So, you’re a chemist and you’ve finally decided to find out what all the fuss is about with this thing called Twitter. You decide to sign up, but, for whatever reason, you don’t fancy using your own name. Maybe an element; that would be cool wouldn’t it? You are a chemist after all. Maybe you work with Grubbs’ catalyst a lot, and you like the idea of being @ruthenium. Or perhaps Stille/Suzuki/Heck couplings are your thing and so @palladium seems appropriate. Not into metals? Well why not @fluorine, @helium or @bromine?
Well, I’m sorry to report that all of those are taken, but there are 114 named elements (we’re ignoring those ununelementium placeholder names) to choose from. Surely some of the more exotic elements must be there for the taking? Well, no. Gone. All of ‘em. Thought you’d sneak in and claim one of the two newest additions to the periodic table @flerovium or @livermorium? Sorry, you’ve been beaten to them.
OK, you’re not going to be defeated. You’re smart. How about a bit of a twist? Perhaps you could be @deuterium or @tritium. Sorry, gone and gone. Ah, but what about elements 13, 16 and 55, with the variations in their spelling? Well, @aluminium and @aluminum are both taken. The same goes for @sulfur and @sulphur (the latter of which is unacceptable anyway). Both @caesium and @cesium have been claimed too. And whether it’s ironic (or you just can’t spell), somebody has even beaten you to @flourine.
Somewhat disappointingly, many of the elemental accounts have very little to do with the element in question — or with chemistry. I’m not going to cover them all (they are linked in the periodic table at the bottom of this post if you care that much…), but thought I would highlight some of them. First up is @nitrogen, simply because his bio states that, “I ponder the universe and eat bacon” — I wish I did that for a living. Another intriguing bio belongs to @neon, who is a “Gangnam style professional dancer” — alas, it is a protected account, otherwise I imagine it would be followed by billions of people by now (rather than the 191 it currently has).
The first account with a pretty strong link to its elemental name is @titanium, which is run by the Titanium Information Group.
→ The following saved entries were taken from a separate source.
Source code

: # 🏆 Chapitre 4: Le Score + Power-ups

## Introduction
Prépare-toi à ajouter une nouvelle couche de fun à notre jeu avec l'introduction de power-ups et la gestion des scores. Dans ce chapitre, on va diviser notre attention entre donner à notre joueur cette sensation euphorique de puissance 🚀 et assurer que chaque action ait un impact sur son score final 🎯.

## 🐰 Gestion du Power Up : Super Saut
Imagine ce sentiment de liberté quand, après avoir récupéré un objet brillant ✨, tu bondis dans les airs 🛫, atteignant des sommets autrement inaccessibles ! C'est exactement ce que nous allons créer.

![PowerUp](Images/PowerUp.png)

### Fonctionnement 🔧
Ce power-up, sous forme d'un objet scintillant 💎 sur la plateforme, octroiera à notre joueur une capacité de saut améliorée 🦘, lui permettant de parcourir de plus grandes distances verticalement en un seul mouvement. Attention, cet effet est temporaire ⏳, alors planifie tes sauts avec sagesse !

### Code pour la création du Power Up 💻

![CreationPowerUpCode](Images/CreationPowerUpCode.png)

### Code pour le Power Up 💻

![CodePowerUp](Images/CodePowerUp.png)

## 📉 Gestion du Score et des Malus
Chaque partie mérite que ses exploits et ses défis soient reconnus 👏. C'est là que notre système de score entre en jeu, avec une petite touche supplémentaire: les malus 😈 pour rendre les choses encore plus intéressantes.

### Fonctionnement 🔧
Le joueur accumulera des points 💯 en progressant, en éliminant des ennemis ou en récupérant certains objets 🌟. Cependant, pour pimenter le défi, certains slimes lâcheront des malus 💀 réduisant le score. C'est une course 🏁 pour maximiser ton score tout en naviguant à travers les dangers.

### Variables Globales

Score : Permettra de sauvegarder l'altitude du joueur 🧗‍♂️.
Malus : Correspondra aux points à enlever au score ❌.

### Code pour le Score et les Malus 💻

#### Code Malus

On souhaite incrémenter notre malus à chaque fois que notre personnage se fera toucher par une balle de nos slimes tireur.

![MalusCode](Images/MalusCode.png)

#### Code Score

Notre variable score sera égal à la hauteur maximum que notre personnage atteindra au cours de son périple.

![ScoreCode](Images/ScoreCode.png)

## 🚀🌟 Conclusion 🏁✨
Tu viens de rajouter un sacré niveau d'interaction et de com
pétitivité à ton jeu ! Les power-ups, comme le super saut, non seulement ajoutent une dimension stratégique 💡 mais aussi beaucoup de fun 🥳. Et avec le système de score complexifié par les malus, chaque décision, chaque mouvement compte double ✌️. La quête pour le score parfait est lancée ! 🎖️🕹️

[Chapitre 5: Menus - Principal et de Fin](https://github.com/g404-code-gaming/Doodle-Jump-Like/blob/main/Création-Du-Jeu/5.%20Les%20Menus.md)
If you are wondering, they are “an association of titanium suppliers, fabricators, users and researchers, working together to promote the use of titanium”. I’m sure all 62 of their current followers are getting their fill of titanium trivia. The first bio that I happened to notice containing the word ‘chemist’ is that of @gallium — he’s only got 16 followers but says he is a nice guy, so why not give him a follow?
I feel that I must mention @technetium, a Brand Marketing Company, mostly because they only have 225 followers at the moment. Perhaps they need to hire a company to improve their brand. In fact, maybe they should use the services of Promethium Marketing (@promethium) who have a much healthier 5938 followers. Although the first line of their Twitter bio states, “We ignite passion”. Well, I don’t know about you, but that conjures up some weird (and frankly disturbing) mental images for me.
The one other element that sticks out is xenon — for no other reason than the fact that the account has been suspended. Naughty @xenon.
The final word goes to @dysprosium. There is a grand total of 0 tweets from this account, it only follows one other account, and has but 2 followers itself. So why am I pointing out this account? Well, the avatar is a picture of Paul Émile (François) Lecoq de Boisbaudran who was the first person to identify the element dysprosium. De Boisbaudran also discovered a number of other elements, including samarium, europium, gadolinium and gallium — it’s all in the Wikipedia article, which is worth a look.
Edit: OK, I initially limited this to @elementnames, but I won’t be able to sleep tonight if I don’t give @DrRubidium an honourable mention. Follow Ray, she’s awesome. Seriously.